Disappearing into a black hole
Regular ThinkingShift readers would know that I love a doomsday story and any conspiracy theory. So I was very excited to read about the Large Hadron Collider. Yippee…looks like I don’t have to worry about the Mayan prophecy of December 21, 2012 when the world will erupt with volcanic explosions, a comet or two smacking into us and earthquakes shaking us around. Nor do I have to wait around for the Rapture when we’ll all be transported to meet our Maker.
Nope. We’re all going to be sucked into a black hole pretty soon (and for those of who work in KM in organisations, we might say we’re already well and truly in that hole!). The Large Hadron Collider (LHC) is a particle accelerator that gets scientists worked up into a lather. Its purpose is to try and recreate the conditions present less than a billionth of a second after the Big Bang. Atomic particles will be whizzed around a 17 mile long tunnel at around the speed of light. Then the scientists will do something really exciting (or dangerous, take your pick) – they will smash the particles together and replicate the conditions immediately after the Big Bang.

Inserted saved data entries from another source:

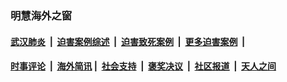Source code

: 
### 明慧海外之窗

####  [武汉肺炎](indexes/365.md?t=04081600) &nbsp;|&nbsp;  [迫害案例综述](indexes/328.md?t=04081600) &nbsp;|&nbsp; [迫害致死案例](indexes/277.md?t=04081600)  &nbsp;|&nbsp; [更多迫害案例](indexes/81.md?t=04081600)  &nbsp;|&nbsp; 
####  [时事评论](indexes/19.md?t=04081600) &nbsp;|&nbsp; [海外简讯](indexes/245.md?t=04081600)&nbsp;|&nbsp;  [社会支持](indexes/140.md?t=04081600) &nbsp;|&nbsp; [褒奖决议](indexes/282.md?t=04081600) &nbsp;|&nbsp; [社区报道](indexes/91.md?t=04081600)  &nbsp;|&nbsp; [天人之间](indexes/78.md?t=04081600) 


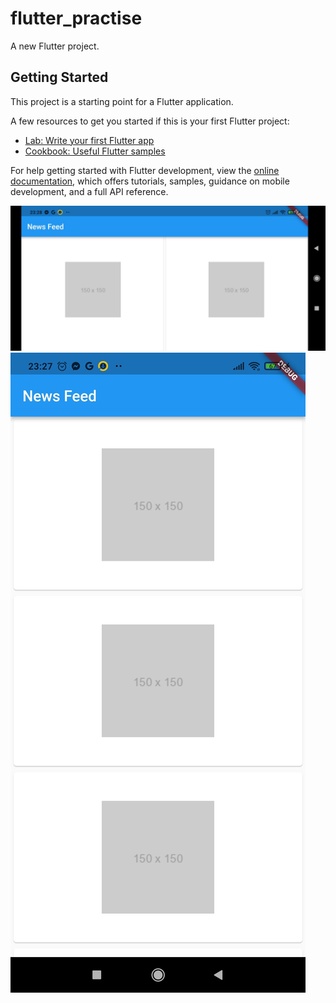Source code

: # flutter_practise

A new Flutter project.

## Getting Started

This project is a starting point for a Flutter application.

A few resources to get you started if this is your first Flutter project:

- [Lab: Write your first Flutter app](https://docs.flutter.dev/get-started/codelab)
- [Cookbook: Useful Flutter samples](https://docs.flutter.dev/cookbook)

For help getting started with Flutter development, view the
[online documentation](https://docs.flutter.dev/), which offers tutorials,
samples, guidance on mobile development, and a full API reference.

![Screenshot1](https://github.com/Md-Ashikul/flutter_practise/blob/live_test_module_8/lib/images/IMG_20230929_232844.jpg)
![Screenshot2](https://github.com/Md-Ashikul/flutter_practise/blob/live_test_module_8/lib/images/IMG_20230929_232729.jpg)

Now, some scientists believe that tiny black holes might be created in the high energy collisions the LHC will cause. Should the black holes appear, they will (hopefully) evaporate quickly. Nature is pretty busy creating all sorts of black holes when cosmic rays collide into each other, so it’s a natural occurence and we’re all still here. But, so the theory goes, the tiny black holes could expand into huge Earth gobblers. One scientist, Professor Otto Rossler, a German chemist at the Eberhard Karis University of Tubingen, filed a lawsuit on August 26 against CERN (which built the LHC) with the European Court of Human Rights saying that the right to life of European citizens is being threatened (dude: what about non-Europeans?). Apparently, the European Court told Rossler to buzz off.

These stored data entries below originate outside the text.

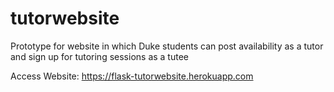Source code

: # tutorwebsite

Prototype for website in which Duke students can post availability as a tutor and sign up for tutoring sessions as a tutee 

Access Website:
https://flask-tutorwebsite.herokuapp.com
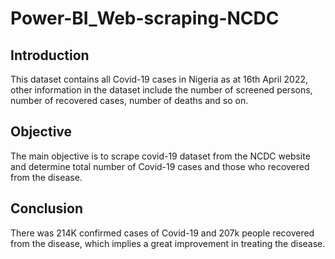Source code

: # Power-BI_Web-scraping-NCDC
## Introduction
This dataset contains all Covid-19 cases in Nigeria as at 16th April 2022, other information in the dataset include the number of screened persons, number of recovered cases, number of deaths and so on.
## Objective
The main objective is to scrape covid-19 dataset from the NCDC website and determine total number of Covid-19 cases and those who recovered from the disease.
## Conclusion
There was 214K confirmed cases of Covid-19 and 207k people recovered from the disease, which implies a great improvement in treating the disease.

Personally, I’m turning to that great genius Stephen Hawking for some advice: is it going to be doom and gloom when the LHC is switched on on September 10? According to the phenomenon of Hawking Radiation (yep, named after him), black holes swallow up light and energy but also leak this all back out at an accelerated rate. Ergo, the black holes would evaporate before they had a chance to become Earth gobblers. What worries me is that no-one has seen black hole evaporation, it’s just a theory. But I’m inclined to think that if Nature creates black holes, we would have been sucked up already if it’s theoretically possible for black holes to expand.
If you’re into rap, here are some scientists rapping about the LHC (well, not really scientists but dressed up like them!).
What isn’t on YouTube I ask!
Ooooh, I just realised today is September 10, so if you’re reading this then no black hole has sucked us up. Oh well, onward then to the next doomsday date: December 21 2012.
Source: Science Daily
UPDATE: sadly, a young girl in India committed suicide because she was traumatised about thoughts that the world could end due to the LHC and the scientists’ experiments.